Segundo o advogado Rafael Ristow, sócio do BCOR Advogados, esses pareceres têm como intuito evitar a litigiosidade excessiva. No escritório, ele disse ter pelo menos 10 casos em que a PGFN recorreu de decisões monocráticas do Tribunal Regional Federal da 3ª Região, em São Paulo, mesmo após o julgamento em repetitivo do STJ. “A procuradoria só tem a prerrogativa de não recorrer depois do parecer”.

O documento, portanto, é importante porque a procuradoria “reconhece a derrota” e desiste dos recursos. Sem essa orientação havia o risco, por conta das soluções de consulta da Receita, de a decisão favorável aos contribuintes não ser cumprida. “Mesmo com o precedente, havia o risco de ter alguma autuação ou para quem fizesse a compensação administrativa, ela não fosse homologada”, diz Ristow.
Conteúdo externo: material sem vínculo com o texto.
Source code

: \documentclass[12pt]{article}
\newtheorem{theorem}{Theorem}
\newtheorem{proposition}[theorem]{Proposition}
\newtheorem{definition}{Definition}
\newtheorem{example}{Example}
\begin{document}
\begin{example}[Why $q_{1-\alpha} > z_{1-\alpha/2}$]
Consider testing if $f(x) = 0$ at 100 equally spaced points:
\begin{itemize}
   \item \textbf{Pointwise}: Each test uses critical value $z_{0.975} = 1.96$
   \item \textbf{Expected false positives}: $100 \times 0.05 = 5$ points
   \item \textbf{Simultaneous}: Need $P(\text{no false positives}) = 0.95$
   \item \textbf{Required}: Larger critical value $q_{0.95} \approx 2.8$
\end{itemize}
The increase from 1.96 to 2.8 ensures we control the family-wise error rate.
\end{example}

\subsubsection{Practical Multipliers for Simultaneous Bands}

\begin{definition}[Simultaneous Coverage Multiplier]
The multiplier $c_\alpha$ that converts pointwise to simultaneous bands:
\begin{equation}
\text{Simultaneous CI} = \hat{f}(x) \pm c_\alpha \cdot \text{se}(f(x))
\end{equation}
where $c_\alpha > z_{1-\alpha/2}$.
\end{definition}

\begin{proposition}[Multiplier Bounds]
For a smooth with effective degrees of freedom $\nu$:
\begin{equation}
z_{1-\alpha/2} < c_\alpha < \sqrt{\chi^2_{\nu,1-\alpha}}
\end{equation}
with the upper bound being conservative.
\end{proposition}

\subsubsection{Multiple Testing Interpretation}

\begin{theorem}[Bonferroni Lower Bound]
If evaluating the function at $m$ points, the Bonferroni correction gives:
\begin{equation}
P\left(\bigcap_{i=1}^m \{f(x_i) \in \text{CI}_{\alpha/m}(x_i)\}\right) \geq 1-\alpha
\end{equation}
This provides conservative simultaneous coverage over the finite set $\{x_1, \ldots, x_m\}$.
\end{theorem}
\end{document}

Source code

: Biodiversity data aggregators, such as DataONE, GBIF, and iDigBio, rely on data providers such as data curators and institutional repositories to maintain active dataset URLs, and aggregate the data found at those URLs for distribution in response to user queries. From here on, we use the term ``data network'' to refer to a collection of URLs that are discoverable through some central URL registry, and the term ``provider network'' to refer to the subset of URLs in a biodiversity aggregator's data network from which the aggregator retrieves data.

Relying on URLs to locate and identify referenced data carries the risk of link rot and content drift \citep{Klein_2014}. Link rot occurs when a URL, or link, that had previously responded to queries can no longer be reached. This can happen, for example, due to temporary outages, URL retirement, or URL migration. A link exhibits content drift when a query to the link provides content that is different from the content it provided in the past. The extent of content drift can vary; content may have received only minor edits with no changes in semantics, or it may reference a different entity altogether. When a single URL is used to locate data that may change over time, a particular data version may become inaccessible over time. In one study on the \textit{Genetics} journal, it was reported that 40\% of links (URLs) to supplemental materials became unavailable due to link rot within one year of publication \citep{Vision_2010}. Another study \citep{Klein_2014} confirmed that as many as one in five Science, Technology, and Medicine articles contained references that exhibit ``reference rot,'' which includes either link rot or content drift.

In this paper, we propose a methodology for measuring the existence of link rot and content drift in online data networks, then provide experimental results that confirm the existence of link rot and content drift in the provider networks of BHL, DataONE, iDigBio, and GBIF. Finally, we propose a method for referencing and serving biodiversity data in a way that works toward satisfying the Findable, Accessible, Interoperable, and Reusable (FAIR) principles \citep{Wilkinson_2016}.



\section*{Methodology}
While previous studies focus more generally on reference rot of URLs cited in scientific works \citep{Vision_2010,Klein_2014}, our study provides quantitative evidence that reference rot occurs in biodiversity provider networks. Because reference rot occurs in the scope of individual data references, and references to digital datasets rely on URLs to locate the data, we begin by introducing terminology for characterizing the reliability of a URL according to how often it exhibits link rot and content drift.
Agora, os contribuintes podem ficar mais tranquilos, conclui. “Os próprios auditores, por lei, vão ter que reconhecer o direito à exclusão”, diz. “Eles ainda podem olhar a parte quantitativa, se os valores que estão sendo excluídos estão corretos, mas a parte jurídica, se tem o direito ou não à exclusão, agora já pacificou”, afirma, citando o artigo 19 da Lei nº 13.874/2019.

O tributarista Renan Godoy, sócio do Giordani Advogados Associados, que atuou em um dos casos julgados pelo STJ em conjunto com Guilherme Wagner, avalia o parecer da PGFN como positivo, mas alerta que é mais restritivo do que a decisão dos ministros. “A procuradoria fala que só o ICMS-ST destacado na nota é que pode ser retirado do cálculo do PIS e da Cofins. A gente discorda, porque muitos contribuintes que pagam o ICMS-ST diretamente, não por meio de destaque na nota, vão ser prejudicados”, diz o especialista.

De acordo com ele, há situações em que o ICMS-ST é recolhido pelo comprador da mercadoria e não pelo vendedor, de modo que os adquirentes terminam sendo substituídos e substitutos ao mesmo tempo. “O ICMS-ST não vem destacado na nota de compra e venda, ele é pago pelo contribuinte que recebe a mercadoria em uma guia apartada, exclusiva para essa operação. Então, nesses casos, embora se encaixe perfeitamente no mérito da causa, acaba ficando de fora, na opinião da procuradoria”, afirma Godoy.